## What you need to do
All entries need to be written out verbatim, with pictures omitted.

===== Provided entries =====

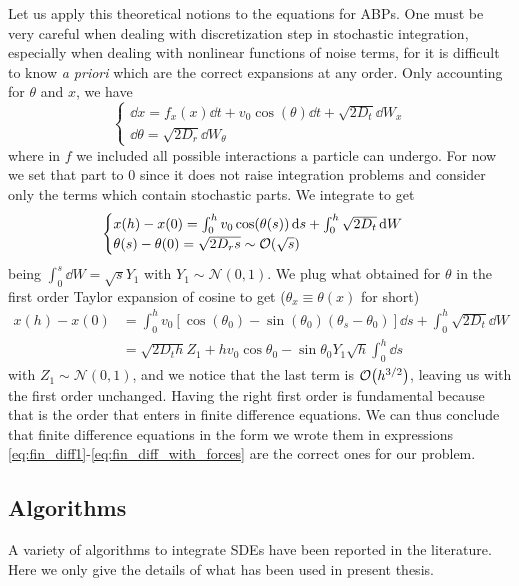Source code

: \documentclass[../../master_thesis_np.tex]{subfiles}
\begin{document}
		Let us apply this theoretical notions to the equations for ABPs. 
		One must be very careful when dealing with discretization step in stochastic integration, especially when dealing with nonlinear functions of noise terms, for it is difficult to know \emph{a priori} which are the correct expansions at any order. 
		Only accounting for $\theta$ and $x$, we have
		\begin{equation} 
			\begin{cases}
			\dd{x} = f_x(x)\dd{t} + v_0\cos(\theta)\dd{t} + \sqrt{2D_t}\dd{W_x} \\
			\dd{\theta} = \sqrt{2D_r}\dd{W_\theta}
			\end{cases} 
		\end{equation} 
		where in $f$ we included all possible interactions a particle can undergo. 
		For now we set that part to 0 since it does not raise integration problems and consider only the terms which contain stochastic parts. 
		We integrate to get
		\begin{equation}
			\begin{cases}
				x(h) - x(0) =  \int_{0}^{h}v_0 \cos(\theta(s)) \dd{s} + \int_{0}^{h} \sqrt{2D_t}\dd{W} \\
			\theta(s) - \theta(0) = \sqrt{2D_r s} \sim \order{\sqrt{s}}
		    \end{cases}  
	    \end{equation}
		being $\int_{0}^{s}\dd{W} = \sqrt{s} Y_1$ with $Y_1 \sim \mathcal{N}(0,1)$. 
		We plug what obtained for $\theta$ in the first order Taylor expansion of cosine to get ($\theta_x \equiv \theta(x)$ for short)
		\begin{align} 
			x(h) - x(0) &=  \int_{0}^{h}v_0 \left[\cos(\theta_0) - \sin(\theta_0)(\theta_s-\theta_0)\right]\dd{s} + \int_{0}^{h} \sqrt{2D_t}\dd{W}  \\
			& = \sqrt{2D_th} Z_1 + hv_0 \cos\theta_0 - \sin \theta_0 Y_1 \sqrt{h} \int_{0}^{h}\dd{s}
	    \end{align}
	    with $Z_1 \sim \mathcal{N}(0,1)$, and we notice that the last term is $\order{h^{3/2}}$, leaving us with the first order unchanged. 
	    Having the right first order is fundamental because that is the order that enters in finite difference equations. 
	    We can thus conclude that finite difference equations in the form we wrote them in expressions \ref{eq:fin_diff1}-\ref{eq:fin_diff_with_forces} are the correct ones for our problem.
	    
		\subsection{Algorithms}
		A variety of algorithms to integrate SDEs have been reported in the literature. 
		Here we only give the details of what has been used in present thesis.
		
\end{document}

=====

## Task answer
Source code

: \documentclass[../../master_thesis_np.tex]{subfiles}
\begin{document}
		Let us apply this theoretical notions to the equations for ABPs. 
		One must be very careful when dealing with discretization step in stochastic integration, especially when dealing with nonlinear functions of noise terms, for it is difficult to know \emph{a priori} which are the correct expansions at any order. 
		Only accounting for $\theta$ and $x$, we have
		\begin{equation} 
			\begin{cases}
			\dd{x} = f_x(x)\dd{t} + v_0\cos(\theta)\dd{t} + \sqrt{2D_t}\dd{W_x} \\
			\dd{\theta} = \sqrt{2D_r}\dd{W_\theta}
			\end{cases} 
		\end{equation} 
		where in $f$ we included all possible interactions a particle can undergo. 
		For now we set that part to 0 since it does not raise integration problems and consider only the terms which contain stochastic parts. 
		We integrate to get
		\begin{equation}
			\begin{cases}
				x(h) - x(0) =  \int_{0}^{h}v_0 \cos(\theta(s)) \dd{s} + \int_{0}^{h} \sqrt{2D_t}\dd{W} \\
			\theta(s) - \theta(0) = \sqrt{2D_r s} \sim \order{\sqrt{s}}
		    \end{cases}  
	    \end{equation}
		being $\int_{0}^{s}\dd{W} = \sqrt{s} Y_1$ with $Y_1 \sim \mathcal{N}(0,1)$. 
		We plug what obtained for $\theta$ in the first order Taylor expansion of cosine to get ($\theta_x \equiv \theta(x)$ for short)
		\begin{align} 
			x(h) - x(0) &=  \int_{0}^{h}v_0 \left[\cos(\theta_0) - \sin(\theta_0)(\theta_s-\theta_0)\right]\dd{s} + \int_{0}^{h} \sqrt{2D_t}\dd{W}  \\
			& = \sqrt{2D_th} Z_1 + hv_0 \cos\theta_0 - \sin \theta_0 Y_1 \sqrt{h} \int_{0}^{h}\dd{s}
	    \end{align}
	    with $Z_1 \sim \mathcal{N}(0,1)$, and we notice that the last term is $\order{h^{3/2}}$, leaving us with the first order unchanged. 
	    Having the right first order is fundamental because that is the order that enters in finite difference equations. 
	    We can thus conclude that finite difference equations in the form we wrote them in expressions \ref{eq:fin_diff1}-\ref{eq:fin_diff_with_forces} are the correct ones for our problem.
	    
		\subsection{Algorithms}
		A variety of algorithms to integrate SDEs have been reported in the literature. 
		Here we only give the details of what has been used in present thesis.
		
\end{document}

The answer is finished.